MR. PRESIDING JUSTICE DRUCKER delivered the opinion of the court.
Plaintiff appeals from a judgment entered on June 4, 1965,[1] in favor of the defendants on Count II of his *37 complaint in which it is alleged that the contract for his teaching services for the 1957-1958 school year was breached by the defendants by their refusal to allow plaintiff to teach. Defendants filed a cross-appeal from a judgment in favor of the plaintiff on Count I of the complaint for monies due him under a contract to teach for the 1956-1957 school year.
Plaintiff was employed pursuant to a written contract to teach the 7th and 8th grades at the Evergreen Park Elementary School for the school year 1956-1957. During the effective period of that contract the parties, on April 30, 1957, entered into another written contract (which was approved by the Board of Education on May 14, 1957) under which the plaintiff was to teach for the school year 1957-1958 at an annual salary of $5,700.

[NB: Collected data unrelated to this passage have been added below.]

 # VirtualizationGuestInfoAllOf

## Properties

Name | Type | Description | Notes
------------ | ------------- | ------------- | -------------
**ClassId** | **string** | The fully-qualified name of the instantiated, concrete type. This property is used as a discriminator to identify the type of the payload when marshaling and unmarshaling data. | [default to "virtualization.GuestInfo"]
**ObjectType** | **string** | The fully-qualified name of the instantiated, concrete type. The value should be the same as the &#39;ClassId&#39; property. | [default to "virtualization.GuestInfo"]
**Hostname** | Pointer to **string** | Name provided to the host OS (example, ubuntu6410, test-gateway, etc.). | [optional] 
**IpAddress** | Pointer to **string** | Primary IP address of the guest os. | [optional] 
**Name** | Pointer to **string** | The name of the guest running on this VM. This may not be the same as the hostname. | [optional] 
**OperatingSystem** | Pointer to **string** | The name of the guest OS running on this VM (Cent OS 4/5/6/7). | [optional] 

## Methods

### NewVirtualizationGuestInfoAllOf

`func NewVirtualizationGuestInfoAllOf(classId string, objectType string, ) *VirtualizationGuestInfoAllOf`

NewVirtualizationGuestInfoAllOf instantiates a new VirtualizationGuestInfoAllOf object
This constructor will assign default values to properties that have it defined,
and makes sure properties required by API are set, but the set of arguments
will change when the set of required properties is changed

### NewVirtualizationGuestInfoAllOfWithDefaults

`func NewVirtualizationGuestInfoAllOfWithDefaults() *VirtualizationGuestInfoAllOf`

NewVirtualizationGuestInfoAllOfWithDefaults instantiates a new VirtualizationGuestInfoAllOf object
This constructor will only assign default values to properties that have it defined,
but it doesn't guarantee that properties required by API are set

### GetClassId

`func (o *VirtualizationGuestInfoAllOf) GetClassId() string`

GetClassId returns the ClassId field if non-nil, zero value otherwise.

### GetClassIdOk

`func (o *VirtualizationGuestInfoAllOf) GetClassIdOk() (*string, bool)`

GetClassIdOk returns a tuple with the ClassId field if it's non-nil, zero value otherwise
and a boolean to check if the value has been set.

In February or March 1957, plaintiff applied for Naval Officer Training and on or about May 26 he received orders to report for active duty. However, neither his school superintendent (Mrs. Rolph) nor any other school official was notified that plaintiff was assigned to military duty until plaintiff's wife called Mrs. Rolph on June 5 and informed her that he was taking his physical examination. Also on June 5 plaintiff wrote to Mrs. Rolph and informed her that he was departing that night but actually did not leave until after June 10, on which date he took an evening law school examination. The evidence is in conflict as to whether the plaintiff completed various required school records prior to his leaving before the end of the school term. (According to the defendants the school term ended on June 21.)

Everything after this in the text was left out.